What this task involves: Output the records below in full, word for word; pictures do not belong in it.

Records to use:
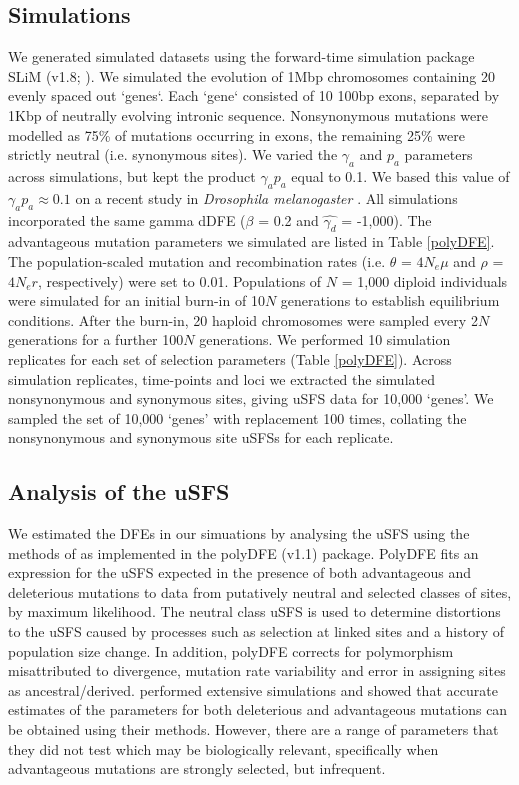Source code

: 	\subsection{Simulations}
	
	We generated simulated datasets using the forward-time simulation package SLiM (v1.8; \citealt{RN148}). We simulated the evolution of 1Mbp chromosomes containing 20 evenly spaced out `genes`. Each `gene` consisted of 10 100bp exons, separated by 1Kbp of neutrally evolving intronic sequence. Nonsynonymous mutations were modelled as 75\% of mutations occurring in exons, the remaining 25\% were strictly neutral (i.e. synonymous sites). We varied the $\gamma_a$ and $p_a$ parameters across simulations, but kept the product $\gamma_a p_a$ equal to 0.1. We based this value of $\gamma_a p_a \approx 0.1$ on a recent study in \textit{Drosophila melanogaster} \citep{RN321}. All simulations incorporated the same gamma dDFE ($\beta$ = 0.2 and $\hat{\gamma_d}$ = -1,000). The advantageous mutation parameters we simulated are listed in Table \ref{polyDFE}. 	The population-scaled mutation and recombination rates (i.e. $\theta$ = \emph{$4N_{e}\mu$} and $\rho$ = \emph{$4N_{e}r$}, respectively) were set to 0.01. Populations of $N$ = 1,000 diploid individuals were simulated for an initial burn-in of 10$N$ generations to establish equilibrium conditions. After the burn-in, 20 haploid chromosomes were sampled every 2$N$ generations for a further 100$N$ generations. We performed 10 simulation replicates for each set of selection parameters (Table \ref{polyDFE}). Across simulation replicates, time-points and loci we extracted the simulated nonsynonymous and synonymous sites, giving uSFS data for 10,000 `genes'. We sampled the set of 10,000 `genes' with replacement 100 times, collating the nonsynonymous and synonymous site uSFSs for each replicate.


	\subsection{Analysis of the uSFS}

	
	We estimated the DFEs in our simuations by analysing the uSFS using the methods of \cite{RN354} as implemented in the polyDFE (v1.1) package. PolyDFE fits an expression for the uSFS expected in the presence of both advantageous and deleterious mutations to data from putatively neutral and selected classes of sites, by maximum likelihood. The neutral class uSFS is used to determine distortions to the uSFS caused by processes such as selection at linked sites and a history of population size change. In addition, polyDFE corrects for polymorphism misattributed to divergence, mutation rate variability and error in assigning sites as ancestral/derived. \cite{RN354} performed extensive simulations and showed that accurate estimates of the parameters for both deleterious and advantageous mutations can be obtained using their methods. However, there are a range of parameters that they did not test which may be biologically relevant, specifically when advantageous mutations are strongly selected, but infrequent.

The completed task:
Source code

: 	\subsection{Simulations}
	
	We generated simulated datasets using the forward-time simulation package SLiM (v1.8; \citealt{RN148}). We simulated the evolution of 1Mbp chromosomes containing 20 evenly spaced out `genes`. Each `gene` consisted of 10 100bp exons, separated by 1Kbp of neutrally evolving intronic sequence. Nonsynonymous mutations were modelled as 75\% of mutations occurring in exons, the remaining 25\% were strictly neutral (i.e. synonymous sites). We varied the $\gamma_a$ and $p_a$ parameters across simulations, but kept the product $\gamma_a p_a$ equal to 0.1. We based this value of $\gamma_a p_a \approx 0.1$ on a recent study in \textit{Drosophila melanogaster} \citep{RN321}. All simulations incorporated the same gamma dDFE ($\beta$ = 0.2 and $\hat{\gamma_d}$ = -1,000). The advantageous mutation parameters we simulated are listed in Table \ref{polyDFE}. 	The population-scaled mutation and recombination rates (i.e. $\theta$ = \emph{$4N_{e}\mu$} and $\rho$ = \emph{$4N_{e}r$}, respectively) were set to 0.01. Populations of $N$ = 1,000 diploid individuals were simulated for an initial burn-in of 10$N$ generations to establish equilibrium conditions. After the burn-in, 20 haploid chromosomes were sampled every 2$N$ generations for a further 100$N$ generations. We performed 10 simulation replicates for each set of selection parameters (Table \ref{polyDFE}). Across simulation replicates, time-points and loci we extracted the simulated nonsynonymous and synonymous sites, giving uSFS data for 10,000 `genes'. We sampled the set of 10,000 `genes' with replacement 100 times, collating the nonsynonymous and synonymous site uSFSs for each replicate.


	\subsection{Analysis of the uSFS}

	
	We estimated the DFEs in our simuations by analysing the uSFS using the methods of \cite{RN354} as implemented in the polyDFE (v1.1) package. PolyDFE fits an expression for the uSFS expected in the presence of both advantageous and deleterious mutations to data from putatively neutral and selected classes of sites, by maximum likelihood. The neutral class uSFS is used to determine distortions to the uSFS caused by processes such as selection at linked sites and a history of population size change. In addition, polyDFE corrects for polymorphism misattributed to divergence, mutation rate variability and error in assigning sites as ancestral/derived. \cite{RN354} performed extensive simulations and showed that accurate estimates of the parameters for both deleterious and advantageous mutations can be obtained using their methods. However, there are a range of parameters that they did not test which may be biologically relevant, specifically when advantageous mutations are strongly selected, but infrequent.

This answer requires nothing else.